Informacoes sobre ordens
| Nome do Produto | Numero de Catalogo | UNID | Preco | Qde | FAVORITOS | |
HNF-4α Plasmídeo duplo de Nickase (h) | sc-400159-NIC | 20 µg | $410.00 | |||
HNF-4α Plasmídeo duplo de Nickase (h2) | sc-400159-NIC-2 | 20 µg | $410.00 |
HNF4A codifica o fator nuclear 4 alfa de hepatócitos (HNF-4α), um fator de transcrição do tipo receptor nuclear que controla programas de expressão gênica específicos de tecido no fígado, intestino, rim e ilhotas pancreáticas. O HNF-4α liga-se ao DNA como um homodímero para regular redes que governam o metabolismo de glicose e lipídios, a homeostase de ácidos biliares, o metabolismo de xenobióticos e fármacos e a diferenciação epitelial, integrando-se a outros reguladores hepáticos e endócrinos para manter a homeostase metabólica. A perturbação dos circuitos transcricionais dependentes de HNF4A está associada ao diabetes monogênico (MODY1) e a características cardiometabólicas mais amplas, e a atividade alterada de HNF-4α tem sido estudada em contextos de esteatose hepática, sinalização inflamatória e biologia de tumores epiteliais. Essas características fazem de HNF4A um nó-chave para dissecar o controle transcricional de vias metabólicas e de diferenciação em células humanas.

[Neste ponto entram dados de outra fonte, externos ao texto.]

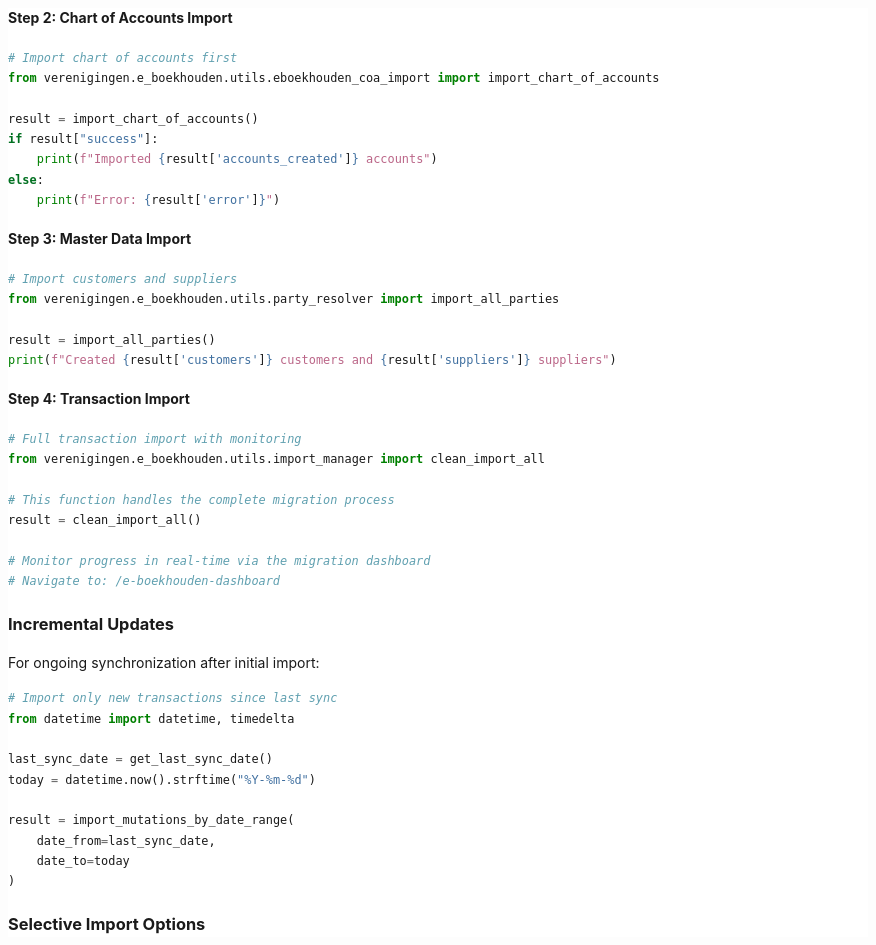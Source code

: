 #### Step 2: Chart of Accounts Import

```python
# Import chart of accounts first
from verenigingen.e_boekhouden.utils.eboekhouden_coa_import import import_chart_of_accounts

result = import_chart_of_accounts()
if result["success"]:
    print(f"Imported {result['accounts_created']} accounts")
else:
    print(f"Error: {result['error']}")
```

#### Step 3: Master Data Import

```python
# Import customers and suppliers
from verenigingen.e_boekhouden.utils.party_resolver import import_all_parties

result = import_all_parties()
print(f"Created {result['customers']} customers and {result['suppliers']} suppliers")
```

#### Step 4: Transaction Import

```python
# Full transaction import with monitoring
from verenigingen.e_boekhouden.utils.import_manager import clean_import_all

# This function handles the complete migration process
result = clean_import_all()

# Monitor progress in real-time via the migration dashboard
# Navigate to: /e-boekhouden-dashboard
```

### Incremental Updates

For ongoing synchronization after initial import:

```python
# Import only new transactions since last sync
from datetime import datetime, timedelta

last_sync_date = get_last_sync_date()
today = datetime.now().strftime("%Y-%m-%d")

result = import_mutations_by_date_range(
    date_from=last_sync_date,
    date_to=today
)
```

### Selective Import Options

HNF-4α O Plasmídeo de Nickase Dupla (h) consiste num par de plasmídeos combinados, concebidos para a edição de alta especificidade do locus HNF4A em linhas celulares human. Cada plasmídeo expressa uma nickase Cas9 D10A e um sgRNA distinto que tem como alvo cadeias de ADN opostas dentro de HNF4A. Quando direcionadas para locais adjacentes em cadeias de ADN opostas, as duas nickases geram cortes deslocados numa única cadeia que, em conjunto, produzem uma quebra escalonada de cadeia dupla, exigindo uma atividade coordenada no alvo por parte de ambas as guias. A quebra de ADN resultante é resolvida por vias de reparação celular endógenas, mais frequentemente através da junção de extremidades não homólogas (NHEJ), levando a inserções ou deleções que perturbam a função HNF4A. Ao exigir o envolvimento de dois sgRNA no locus alvo, a abordagem de dupla nickase aumenta a especificidade da edição e fornece uma estratégia CRISPR complementar para aplicações em que se deseja um controlo adicional sobre a precisão do direcionamento.
Para apoiar a identificação eficiente das células editadas, um plasmídeo codifica GFP para visualização fluorescente das populações transfectadas, enquanto o plasmídeo complementar transporta um gene de resistência à puromicina para seleção antibiótica. Em conjunto, estas características apoiam o enriquecimento eficiente das populações co-transfectadas e simplificam a validação dos clones com HNF4A interrompido.
Apenas para uso em investigação. Não se destina a uso diagnóstico ou terapêutico.